One of the most impressive aspects of Fort Dunree is the landscape in which it is set. The present day form of that landscape is the result of millions of years of volcanic activity and erosion by wind and ice. The Urris hills and the other mountains of North Donegal are the remnants of an ancient mountain range that ran from Norway through Scotland and Ireland into Newfoundland and Canada, before the Atlantic Ocean existed. They are believed to have been higher than the Himalayas are today. The resulting folding and contortions can be seen in the exposed rock of the sea cliffs.


The action of the ice ages, the last ended about 13,000 years ago, helped carve out the sea loughs of Lough Swilly and Lough Foyle surrounding the peninsula of Inishowen. Ice sheets 1,000m thick slowly ground their way along, gouging out valleys and depositing hills of gravel. As the larger ice sheets retreated northward smaller glaciers sculpted the rock. A good example can be seen just over Mamore Gap to the right of the road, where there is a small pool in a corrie.

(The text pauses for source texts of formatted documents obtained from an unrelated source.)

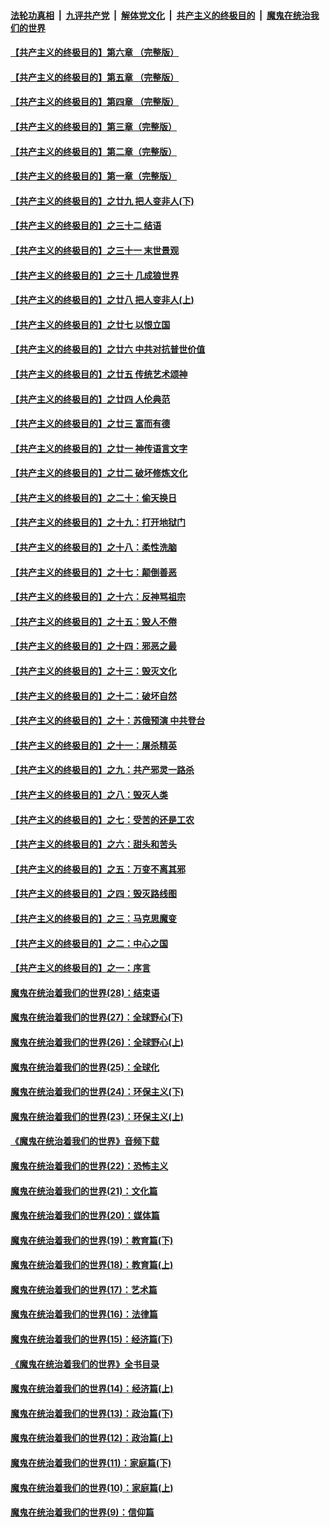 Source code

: ####  [法轮功真相](../../../../basic/blob/master/README.md?t=07011002) &nbsp;|&nbsp; [九评共产党](../../../../9ping.md/blob/master/README.md?t=07011002) &nbsp;|&nbsp; [解体党文化](../../../../jtdwh.md/blob/master/README.md?t=07011002)  &nbsp;|&nbsp; [共产主义的终极目的](../../../../gczydzjmd.md/blob/master/README.md?t=07011002) &nbsp;|&nbsp; [魔鬼在统治我们的世界](../../../../mgztzwmdsj.md/blob/master/README.md?t=07011002) 

#### [【共产主义的终极目的】第六章 （完整版）](../pages/nsc422/n11428913.md?t=07011002) 

#### [【共产主义的终极目的】第五章 （完整版）](../pages/nsc422/n11428912.md?t=07011002) 

#### [【共产主义的终极目的】第四章 （完整版）](../pages/nsc422/n11428907.md?t=07011002) 

#### [【共产主义的终极目的】第三章（完整版）](../pages/nsc422/n11428848.md?t=07011002) 

#### [【共产主义的终极目的】第二章（完整版）](../pages/nsc422/n11428831.md?t=07011002) 

#### [【共产主义的终极目的】第一章（完整版）](../pages/nsc422/n11417651.md?t=07011002) 

#### [【共产主义的终极目的】之廿九 把人变非人(下)](../pages/nsc422/n11344140.md?t=07011002) 

#### [【共产主义的终极目的】之三十二 结语](../pages/nsc422/n11360535.md?t=07011002) 

#### [【共产主义的终极目的】之三十一 末世景观](../pages/nsc422/n11351129.md?t=07011002) 

#### [【共产主义的终极目的】之三十 几成狼世界](../pages/nsc422/n11348280.md?t=07011002) 

#### [【共产主义的终极目的】之廿八 把人变非人(上)](../pages/nsc422/n11340492.md?t=07011002) 

#### [【共产主义的终极目的】之廿七 以恨立国](../pages/nsc422/n11336944.md?t=07011002) 

#### [【共产主义的终极目的】之廿六 中共对抗普世价值](../pages/nsc422/n11324785.md?t=07011002) 

#### [【共产主义的终极目的】之廿五 传统艺术颂神](../pages/nsc422/n11296396.md?t=07011002) 

#### [【共产主义的终极目的】之廿四 人伦典范](../pages/nsc422/n11296397.md?t=07011002) 

#### [【共产主义的终极目的】之廿三 富而有德](../pages/nsc422/n11283598.md?t=07011002) 

#### [【共产主义的终极目的】之廿一 神传语言文字](../pages/nsc422/n11263265.md?t=07011002) 

#### [【共产主义的终极目的】之廿二 破坏修炼文化](../pages/nsc422/n11245728.md?t=07011002) 

#### [【共产主义的终极目的】之二十：偷天换日](../pages/nsc422/n11238846.md?t=07011002) 

#### [【共产主义的终极目的】之十九：打开地狱门](../pages/nsc422/n11206376.md?t=07011002) 

#### [【共产主义的终极目的】之十八：柔性洗脑](../pages/nsc422/n11199994.md?t=07011002) 

#### [【共产主义的终极目的】之十七：颠倒善恶](../pages/nsc422/n11179782.md?t=07011002) 

#### [【共产主义的终极目的】之十六：反神骂祖宗](../pages/nsc422/n11166798.md?t=07011002) 

#### [【共产主义的终极目的】之十五：毁人不倦](../pages/nsc422/n11166792.md?t=07011002) 

#### [【共产主义的终极目的】之十四：邪恶之最](../pages/nsc422/n11150249.md?t=07011002) 

#### [【共产主义的终极目的】之十三：毁灭文化](../pages/nsc422/n11135227.md?t=07011002) 

#### [【共产主义的终极目的】之十二：破坏自然](../pages/nsc422/n11135214.md?t=07011002) 

#### [【共产主义的终极目的】之十：苏俄预演 中共登台](../pages/nsc422/n11118424.md?t=07011002) 

#### [【共产主义的终极目的】之十一：屠杀精英](../pages/nsc422/n11118442.md?t=07011002) 

#### [【共产主义的终极目的】之九：共产邪灵一路杀](../pages/nsc422/n11114139.md?t=07011002) 

#### [【共产主义的终极目的】之八：毁灭人类](../pages/nsc422/n11108503.md?t=07011002) 

#### [【共产主义的终极目的】之七：受苦的还是工农](../pages/nsc422/n11101809.md?t=07011002) 

#### [【共产主义的终极目的】之六：甜头和苦头](../pages/nsc422/n11096971.md?t=07011002) 

#### [【共产主义的终极目的】之五：万变不离其邪](../pages/nsc422/n11091285.md?t=07011002) 

#### [【共产主义的终极目的】之四：毁灭路线图](../pages/nsc422/n11086284.md?t=07011002) 

#### [【共产主义的终极目的】之三：马克思魔变](../pages/nsc422/n11061941.md?t=07011002) 

#### [【共产主义的终极目的】之二：中心之国](../pages/nsc422/n11047728.md?t=07011002) 

#### [【共产主义的终极目的】之一：序言](../pages/nsc422/n11086077.md?t=07011002) 

#### [魔鬼在统治着我们的世界(28)：结束语](../pages/nsc422/n10936246.md?t=07011002) 

#### [魔鬼在统治着我们的世界(27)：全球野心(下)](../pages/nsc422/n10928319.md?t=07011002) 

#### [魔鬼在统治着我们的世界(26)：全球野心(上)](../pages/nsc422/n10900318.md?t=07011002) 

#### [魔鬼在统治着我们的世界(25)：全球化](../pages/nsc422/n10788205.md?t=07011002) 

#### [魔鬼在统治着我们的世界(24)：环保主义(下)](../pages/nsc422/n10695307.md?t=07011002) 

#### [魔鬼在统治着我们的世界(23)：环保主义(上)](../pages/nsc422/n10688613.md?t=07011002) 

#### [《魔鬼在统治着我们的世界》音频下载](../pages/nsc422/n10635553.md?t=07011002) 

#### [魔鬼在统治着我们的世界(22)：恐怖主义](../pages/nsc422/n10614727.md?t=07011002) 

#### [魔鬼在统治着我们的世界(21)：文化篇](../pages/nsc422/n10597706.md?t=07011002) 

#### [魔鬼在统治着我们的世界(20)：媒体篇](../pages/nsc422/n10586579.md?t=07011002) 

#### [魔鬼在统治着我们的世界(19)：教育篇(下)](../pages/nsc422/n10564808.md?t=07011002) 

#### [魔鬼在统治着我们的世界(18)：教育篇(上)](../pages/nsc422/n10526970.md?t=07011002) 

#### [魔鬼在统治着我们的世界(17)：艺术篇](../pages/nsc422/n10499093.md?t=07011002) 

#### [魔鬼在统治着我们的世界(16)：法律篇](../pages/nsc422/n10485969.md?t=07011002) 

#### [魔鬼在统治着我们的世界(15)：经济篇(下)](../pages/nsc422/n10469975.md?t=07011002) 

#### [《魔鬼在统治着我们的世界》全书目录](../pages/nsc422/n10464261.md?t=07011002) 

#### [魔鬼在统治着我们的世界(14)：经济篇(上)](../pages/nsc422/n10457370.md?t=07011002) 

#### [魔鬼在统治着我们的世界(13)：政治篇(下)](../pages/nsc422/n10448270.md?t=07011002) 

#### [魔鬼在统治着我们的世界(12)：政治篇(上)](../pages/nsc422/n10444576.md?t=07011002) 

#### [魔鬼在统治着我们的世界(11)：家庭篇(下)](../pages/nsc422/n10440961.md?t=07011002) 

#### [魔鬼在统治着我们的世界(10)：家庭篇(上)](../pages/nsc422/n10435448.md?t=07011002) 

#### [魔鬼在统治着我们的世界(9)：信仰篇](../pages/nsc422/n10432159.md?t=07011002)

This is the ‘nest’ of one of these smaller glaciers.


Trees gradually returned to the landscape until the climate became wetter about 5,000 years ago and the higher more exposed ground gave way to bogland. We call this type of bogland Atlantic Blanket Bog. The reminants of the ancient woodland can still be seen.


The island of Inishtrahull which lies about 10k NE of Malin Head is part of an even older land formation which was once joined to what is now Greenland. Geologists have estimated the rocks of Inishtrahull to be 1,750m years old making them the oldest in Ireland.